The City of Yokohama has established the Y-Port Center, or Yokohama Partnership of Resources and Technologies, which is designed to facilitate intercity information transfer to strengthen sustainable development practice. The center helps cities improve processes to measure, report and verify transformative actions and to utilize financial resources.
The City of Yokoshima has established an agreement with the City of Da Nang to create the Da Nang Urban Development Forum, providing a platform through which the cities discuss sustainability development policy, ultimately supporting Da Nang in becoming a sustainable tourism destination with improved waste management, electric car sharing and smart city principles.
The City of Kyoto presented its “Do You Kyoto?” project, a phrase which asks citizens whether they are taking action to improve the environment. Kyoto first started planning measures to combat climate change after COP3 in 1997, when nations agreed on the Kyoto Protocol, and the word “Kyoto” has since become a symbolic term for eco-activity. Kyoto has designated the 16th of every month as the “Do You Kyoto?” Day to commemorate 16 February 2005, when the Kyoto Protocol entered into force.
The City of Tokyo presented its cap-and-trade program, which has successfully reduced the emissions intensity in the city. Through the program, Tokyo has set a cap on emissions from 1,300 facilities – primarily commercial buildings, which account for 20 percent of total urban emissions. Each building must reduce emissions by at least 6 percent between 2010 and 2014 and at least 15 percent between 2015 and 2019.

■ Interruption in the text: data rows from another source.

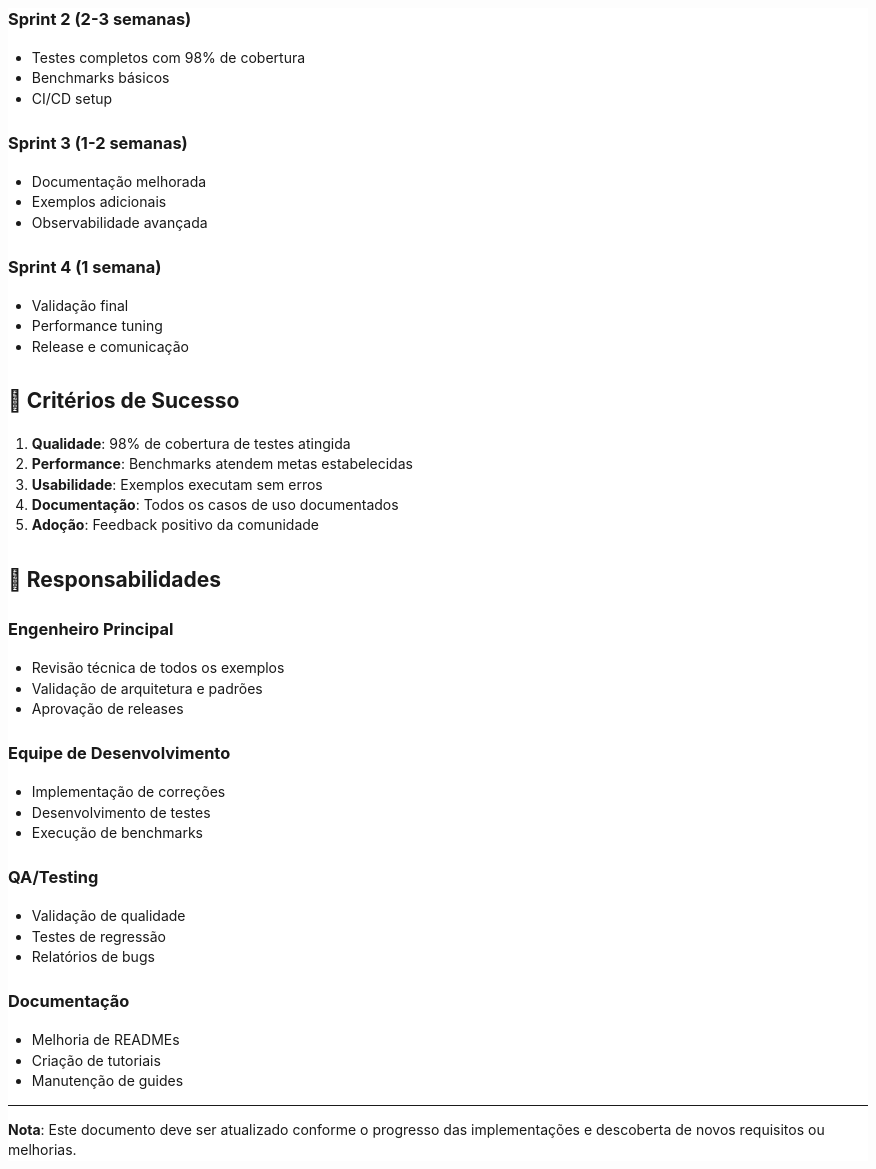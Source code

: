 ### Sprint 2 (2-3 semanas)
- Testes completos com 98% de cobertura
- Benchmarks básicos
- CI/CD setup

### Sprint 3 (1-2 semanas)
- Documentação melhorada
- Exemplos adicionais
- Observabilidade avançada

### Sprint 4 (1 semana)
- Validação final
- Performance tuning
- Release e comunicação

## 🎯 Critérios de Sucesso

1. **Qualidade**: 98% de cobertura de testes atingida
2. **Performance**: Benchmarks atendem metas estabelecidas
3. **Usabilidade**: Exemplos executam sem erros
4. **Documentação**: Todos os casos de uso documentados
5. **Adoção**: Feedback positivo da comunidade

## 🤝 Responsabilidades

### Engenheiro Principal
- Revisão técnica de todos os exemplos
- Validação de arquitetura e padrões
- Aprovação de releases

### Equipe de Desenvolvimento
- Implementação de correções
- Desenvolvimento de testes
- Execução de benchmarks

### QA/Testing
- Validação de qualidade
- Testes de regressão
- Relatórios de bugs

### Documentação
- Melhoria de READMEs
- Criação de tutoriais
- Manutenção de guides

---

**Nota**: Este documento deve ser atualizado conforme o progresso das implementações e descoberta de novos requisitos ou melhorias.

Tokyo began in 2002 with mandatory reporting for large buildings and transitioned to reporting with a rating system, before rolling out the current system of mandatory reductions with trading and verified reporting. Tokyo has also noted the importance of stakeholder engagement for successful implementation as well as feedback through the benchmarking program.

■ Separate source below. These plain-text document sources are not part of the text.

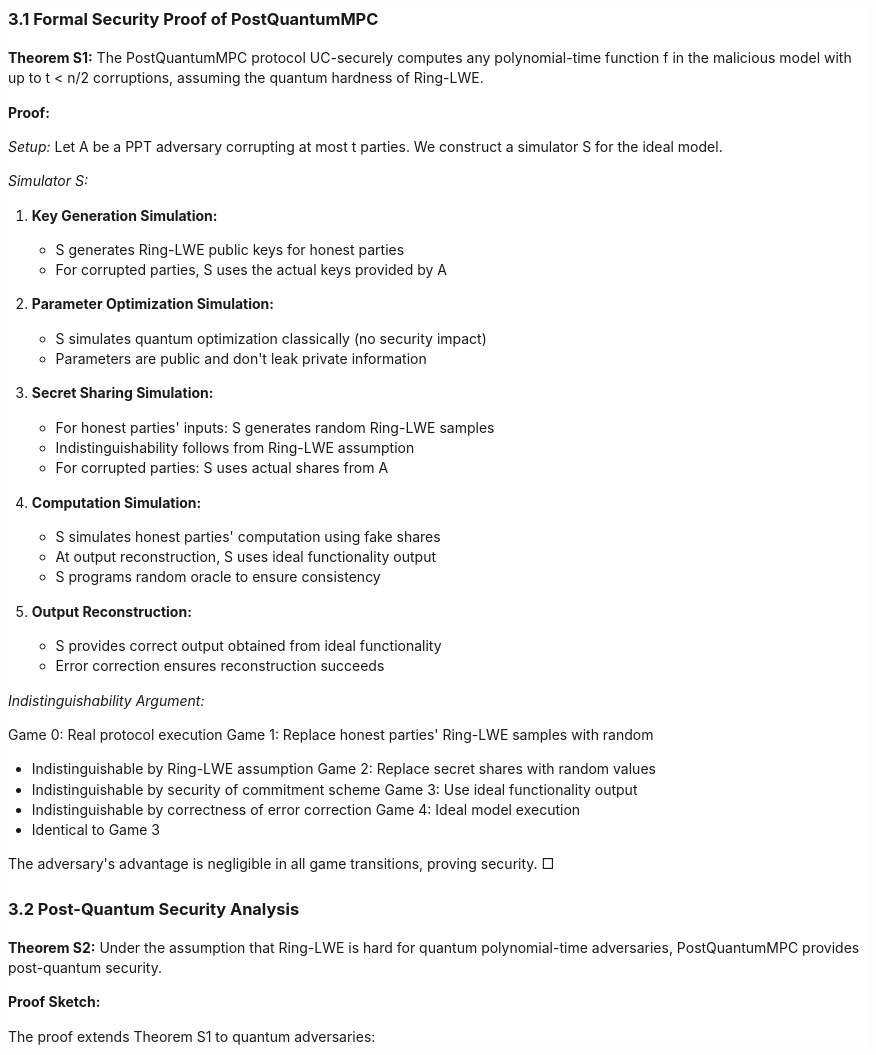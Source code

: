### 3.1 Formal Security Proof of PostQuantumMPC

**Theorem S1:** The PostQuantumMPC protocol UC-securely computes any polynomial-time function f in the malicious model with up to t < n/2 corruptions, assuming the quantum hardness of Ring-LWE.

**Proof:**

*Setup:* Let A be a PPT adversary corrupting at most t parties. We construct a simulator S for the ideal model.

*Simulator S:*

1. **Key Generation Simulation:**
   - S generates Ring-LWE public keys for honest parties
   - For corrupted parties, S uses the actual keys provided by A

2. **Parameter Optimization Simulation:**
   - S simulates quantum optimization classically (no security impact)
   - Parameters are public and don't leak private information

3. **Secret Sharing Simulation:**
   - For honest parties' inputs: S generates random Ring-LWE samples
   - Indistinguishability follows from Ring-LWE assumption
   - For corrupted parties: S uses actual shares from A

4. **Computation Simulation:**
   - S simulates honest parties' computation using fake shares
   - At output reconstruction, S uses ideal functionality output
   - S programs random oracle to ensure consistency

5. **Output Reconstruction:**
   - S provides correct output obtained from ideal functionality
   - Error correction ensures reconstruction succeeds

*Indistinguishability Argument:*

Game 0: Real protocol execution
Game 1: Replace honest parties' Ring-LWE samples with random
  - Indistinguishable by Ring-LWE assumption
Game 2: Replace secret shares with random values  
  - Indistinguishable by security of commitment scheme
Game 3: Use ideal functionality output
  - Indistinguishable by correctness of error correction
Game 4: Ideal model execution
  - Identical to Game 3

The adversary's advantage is negligible in all game transitions, proving security. □

### 3.2 Post-Quantum Security Analysis

**Theorem S2:** Under the assumption that Ring-LWE is hard for quantum polynomial-time adversaries, PostQuantumMPC provides post-quantum security.

**Proof Sketch:**

The proof extends Theorem S1 to quantum adversaries:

As an additional step to transfer the system to other cities, Tokyo has established a bilateral cooperation with Putrajaya and Iskandar, Malaysia.
Taichung City, Chinese Taipei described its “City Food Forest” project, which aims to strengthen the urban food supply, by creating a “food forest” connected to 10 communities. The project also intends to strengthen cooperation among stakeholders in the city by facilitating connections among government departments, non-governmental organizations and the public, and will ultimately expand channels for selling agricultural products, revitalize abandoned farmland and instill the idea of eating local and seasonal foods.
The City of PingTung aims to build smart microgrid technologies to become self-reliant in terms of energy, a move that helps secure the city against the risk of blackouts during storms. PingTung experienced a month-long blackout after Typhoon Morakot in 2009, and the city determined that green, microgrid energy was the best course of action. PingTun also intends to use the project to raise awareness of energy savings and change local energy consumption practices.
The “Climate Change and Sustainability Promotion Program” in Kaohsiung City crosscuts many aspects of urban development, including disaster management, infrastructure, water and land resources, energy supply, agricultural production, biodiversity, low-carbon development, among other dimensions of sustainable urban planning. The project aims to transform society by constructing parks and green space, advocating coastal protection, promoting water conservation and implementing flood drainage plans downstream.